* _Task goal_
Lines in the listing below containing the string "origin" are to be identified and copied.
☆ ☆ ☆
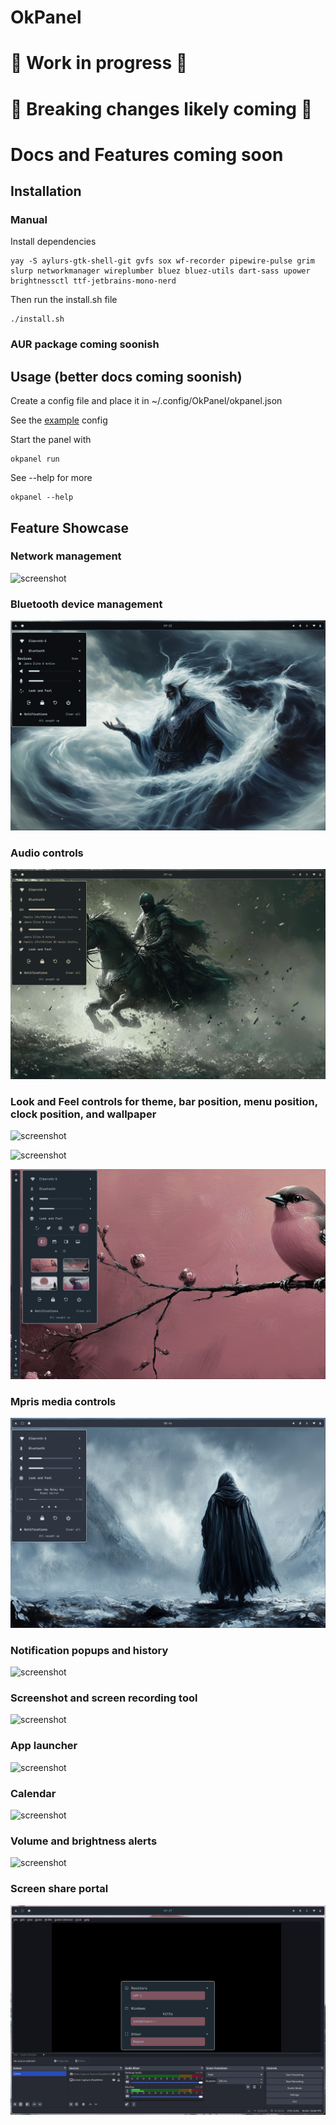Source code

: # OkPanel

# 🚧 Work in progress 🚧
# 🚧 Breaking changes likely coming 🚧

# Docs and Features coming soon

## Installation

### Manual

Install dependencies
```
yay -S aylurs-gtk-shell-git gvfs sox wf-recorder pipewire-pulse grim slurp networkmanager wireplumber bluez bluez-utils dart-sass upower brightnessctl ttf-jetbrains-mono-nerd
```

Then run the install.sh file
```
./install.sh
```

### AUR package coming soonish

## Usage (better docs coming soonish)

Create a config file and place it in ~/.config/OkPanel/okpanel.json

See the [example](example/okpanel.json) config

Start the panel with 

```
okpanel run
```

See --help for more
```
okpanel --help
```

## Feature Showcase

### Network management

![screenshot](.screenshots/features/network.png)

### Bluetooth device management

![screenshot](.screenshots/features/bluetooth.png)

### Audio controls

![screenshot](.screenshots/features/audio.png)

### Look and Feel controls for theme, bar position, menu position, clock position, and wallpaper

![screenshot](.screenshots/features/theme1.png)

![screenshot](.screenshots/features/theme2.png)

![screenshot](.screenshots/features/theme3.png)

### Mpris media controls

![screenshot](.screenshots/features/media.png)

### Notification popups and history

![screenshot](.screenshots/features/notifications.png)

### Screenshot and screen recording tool

![screenshot](.screenshots/features/screenshot.png)

### App launcher

![screenshot](.screenshots/features/appLauncher.png)

### Calendar

![screenshot](.screenshots/features/calendar.png)

### Volume and brightness alerts

![screenshot](.screenshots/features/alerts.png)

### Screen share portal

![screenshot](.screenshots/features/portal.png)
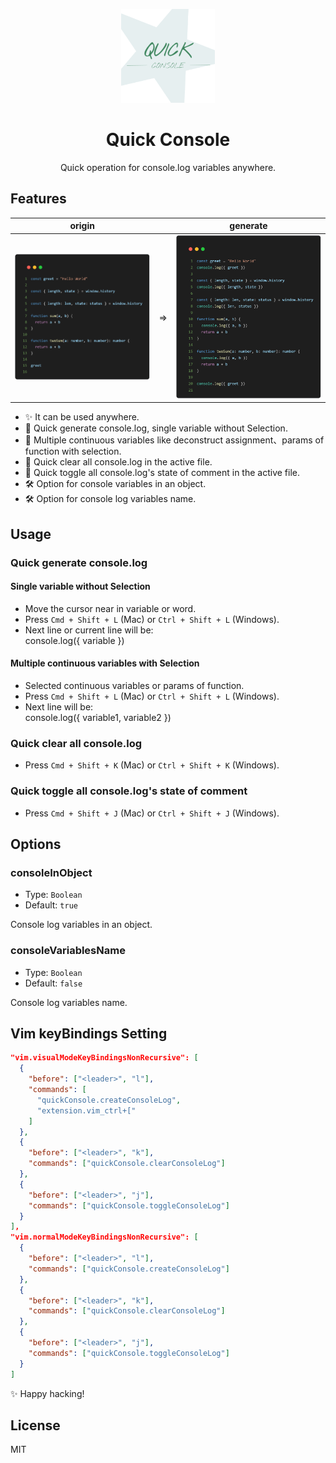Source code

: <p align="center">
  <img src="./public/icon.png" height="150">
</p>

<h1 align="center">
Quick Console
</h1>

<p align="center">
Quick operation for console.log variables anywhere.
</p>

## Features

|          origin          |     |          generate          |
| :----------------------: | :-: | :------------------------: |
| ![](./public/origin.png) | =>  | ![](./public/generate.png) |

- ✨ It can be used anywhere.
- 🍭 Quick generate console.log, single variable without Selection.
- 🌭 Multiple continuous variables like deconstruct assignment、params of function with selection.
- 🎉 Quick clear all console.log in the active file.
- 🍖 Quick toggle all console.log's state of comment in the active file.
- 🛠 Option for console variables in an object.
- 🛠 Option for console log variables name.

## Usage

### Quick generate console.log

#### Single variable without Selection

- Move the cursor near in variable or word.
- Press `Cmd + Shift + L` (Mac) or `Ctrl + Shift + L` (Windows).
- Next line or current line will be:<br />
  console.log({ variable })

#### Multiple continuous variables with Selection

- Selected continuous variables or params of function.
- Press `Cmd + Shift + L` (Mac) or `Ctrl + Shift + L` (Windows).
- Next line will be: <br />
  console.log({ variable1, variable2 })<br />

### Quick clear all console.log

- Press `Cmd + Shift + K` (Mac) or `Ctrl + Shift + K` (Windows).

### Quick toggle all console.log's state of comment

- Press `Cmd + Shift + J` (Mac) or `Ctrl + Shift + J` (Windows).

## Options

### consoleInObject

- Type: `Boolean`
- Default: `true`

Console log variables in an object.

### consoleVariablesName

- Type: `Boolean`
- Default: `false`

Console log variables name.

## Vim keyBindings Setting

```json
"vim.visualModeKeyBindingsNonRecursive": [
  {
    "before": ["<leader>", "l"],
    "commands": [
      "quickConsole.createConsoleLog",
      "extension.vim_ctrl+["
    ]
  },
  {
    "before": ["<leader>", "k"],
    "commands": ["quickConsole.clearConsoleLog"]
  },
  {
    "before": ["<leader>", "j"],
    "commands": ["quickConsole.toggleConsoleLog"]
  }
],
"vim.normalModeKeyBindingsNonRecursive": [
  {
    "before": ["<leader>", "l"],
    "commands": ["quickConsole.createConsoleLog"]
  },
  {
    "before": ["<leader>", "k"],
    "commands": ["quickConsole.clearConsoleLog"]
  },
  {
    "before": ["<leader>", "j"],
    "commands": ["quickConsole.toggleConsoleLog"]
  }
]
```

✨ Happy hacking!

## License

MIT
☆ ☆ ☆
* _Answer box_
|          origin          |     |          generate          |
| ![](./public/origin.png) | =>  | ![](./public/generate.png) |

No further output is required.